Ben, Çürüoğlu Şükrü Efendinin oğlu Hacı Ali’yim dedim. Ülen oğlum, bunu bana baştan söylesen olmaz mı? Beni nasıl da korkuttun bilemezsin. Gel sana bir sarılayım dedi, sarmaş dolaş olduk. Sılam insanını ne kadar çok özlemişim, burcu burcu memleket kokuyorsun diyerek ağladı. Bir müddet Hasan emminin misafiri oldum uzun uzun hasret giderdik. Çıka Dayı, 1950’lerde Demokrat parti zamanında umumi aftan yaralanarak Türkiye’ye dönüş yaptı. Vatan hasretini bitiren Çıka Dayı, Arap eşi ve üç çocuğu ile Emirdağ’a yerleşti. Mütevazi bir hayat yaşayan Hasan Efendi hayli ilerlemiş yaşına rağmen hala derneklerle haşır neşir olurdu. Çıka Dayı işlediği cinayet yüzünden vicdanen çok rahatsızdı, düşündükçe acı çekerdi. Her zaman, şu Dimitler’in kapısından geçmek istemiyorum. Ne zaman oradan geçsem menfur olay gözümün önüne geliyor derdi. Çıka Dayı ailesine çok düşkündü. Abisi Molla Yusufoğlu Hafız emmiye karşı inanılmaz sevgisi, saygısı vardı. Ona olan sevgisinden dolayı iki kere askere gitmiş. Önce abisi için, sonra da kendisi için yıllarca askerlik yapıp cephelerde savaşmış. Ağam dediği abisinin ölümüne çok üzülmüştü. Üzüntüsünden sağ elinin başparmağı felç oldu, bastonu elinden düşüverdi ve bir daha da iyileşemedi. Çok sevdiği abisine hafız ağam diyerek ağıtlar söyleyip ağlardı. Çıka Dayı’nın ağıtlarından biri:Bu ağıtın ancak birkaç mısrası bana orijinal olarak ulaşabildiğinden, özden uzaklaşmadan kendi sözlerimi de ilave ederek birkaç düzenleme yaptım.

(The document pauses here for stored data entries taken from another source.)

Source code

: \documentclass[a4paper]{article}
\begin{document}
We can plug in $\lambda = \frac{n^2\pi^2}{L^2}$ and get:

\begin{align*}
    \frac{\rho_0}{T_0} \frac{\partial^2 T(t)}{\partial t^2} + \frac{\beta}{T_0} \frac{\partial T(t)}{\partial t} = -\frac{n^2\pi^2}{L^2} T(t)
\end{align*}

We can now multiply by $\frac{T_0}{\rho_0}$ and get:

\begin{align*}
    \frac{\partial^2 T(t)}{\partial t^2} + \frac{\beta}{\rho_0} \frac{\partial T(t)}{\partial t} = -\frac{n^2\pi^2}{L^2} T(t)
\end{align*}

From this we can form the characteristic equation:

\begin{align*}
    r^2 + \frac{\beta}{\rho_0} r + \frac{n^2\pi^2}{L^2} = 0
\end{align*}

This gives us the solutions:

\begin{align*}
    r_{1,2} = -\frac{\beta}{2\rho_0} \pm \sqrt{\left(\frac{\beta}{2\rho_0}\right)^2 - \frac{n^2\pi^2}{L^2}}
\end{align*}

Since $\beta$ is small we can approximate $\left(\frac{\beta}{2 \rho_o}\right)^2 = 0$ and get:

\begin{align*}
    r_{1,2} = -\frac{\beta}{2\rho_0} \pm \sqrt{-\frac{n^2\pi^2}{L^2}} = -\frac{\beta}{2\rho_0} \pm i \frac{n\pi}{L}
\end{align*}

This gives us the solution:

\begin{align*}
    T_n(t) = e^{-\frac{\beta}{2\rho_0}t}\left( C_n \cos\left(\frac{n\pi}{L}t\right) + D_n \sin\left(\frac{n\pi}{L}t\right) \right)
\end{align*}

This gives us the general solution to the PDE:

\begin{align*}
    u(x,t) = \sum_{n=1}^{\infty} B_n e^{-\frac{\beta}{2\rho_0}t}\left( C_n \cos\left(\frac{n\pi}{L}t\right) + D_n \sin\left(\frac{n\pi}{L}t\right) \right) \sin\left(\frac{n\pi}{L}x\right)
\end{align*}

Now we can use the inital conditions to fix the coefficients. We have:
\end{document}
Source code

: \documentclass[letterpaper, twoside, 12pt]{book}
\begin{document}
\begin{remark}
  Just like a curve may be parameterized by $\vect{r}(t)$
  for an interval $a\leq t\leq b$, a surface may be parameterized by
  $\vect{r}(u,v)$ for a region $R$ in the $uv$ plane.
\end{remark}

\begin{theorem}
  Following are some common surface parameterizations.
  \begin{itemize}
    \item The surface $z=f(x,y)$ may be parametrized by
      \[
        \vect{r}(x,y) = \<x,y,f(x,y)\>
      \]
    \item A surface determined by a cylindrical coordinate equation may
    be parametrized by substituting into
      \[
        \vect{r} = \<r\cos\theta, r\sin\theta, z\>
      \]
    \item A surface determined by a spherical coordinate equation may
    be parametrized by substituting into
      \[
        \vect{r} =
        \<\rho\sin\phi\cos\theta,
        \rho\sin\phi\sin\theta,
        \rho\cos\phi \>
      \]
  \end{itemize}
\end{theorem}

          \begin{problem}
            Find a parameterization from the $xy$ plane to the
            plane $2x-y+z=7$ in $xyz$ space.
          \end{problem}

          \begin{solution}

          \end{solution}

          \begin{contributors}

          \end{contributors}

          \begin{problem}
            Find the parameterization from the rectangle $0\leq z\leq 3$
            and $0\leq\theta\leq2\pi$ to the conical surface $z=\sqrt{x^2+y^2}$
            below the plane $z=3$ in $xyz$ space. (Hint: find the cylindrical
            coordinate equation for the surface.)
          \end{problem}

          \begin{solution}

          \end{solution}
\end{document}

Kimsem yoktu sendin dalım, dayağım,
Yokluğunda gitmez oldu ayağım,
Halep Şehri alamadı rengimi,
Senle gitti gül yüzümde boyağım.
Gurbet bitti dedim ölüm aralar,
İflah etmez senden kalan yaralar,
Hafız ağam sen olmazsan yanımda,
Bil ki bana dar gelecek buralar.

Emirdağ’da ağıt kültürü çok gelişmiştir. Hele bir ünlü ölmeyegörsün, yıllarca arkasından ağıtlar söylenir. Son zamanlarında Eskişehir’de oturan oğlu onu yanına alır. Çıka Dayı 60’lı yıllarda Eskişehir’de Hakkın Rahmetine kavuşur. Şu fani dünyadan, o da böylece gelir, geçer. Toprağı bol olsun.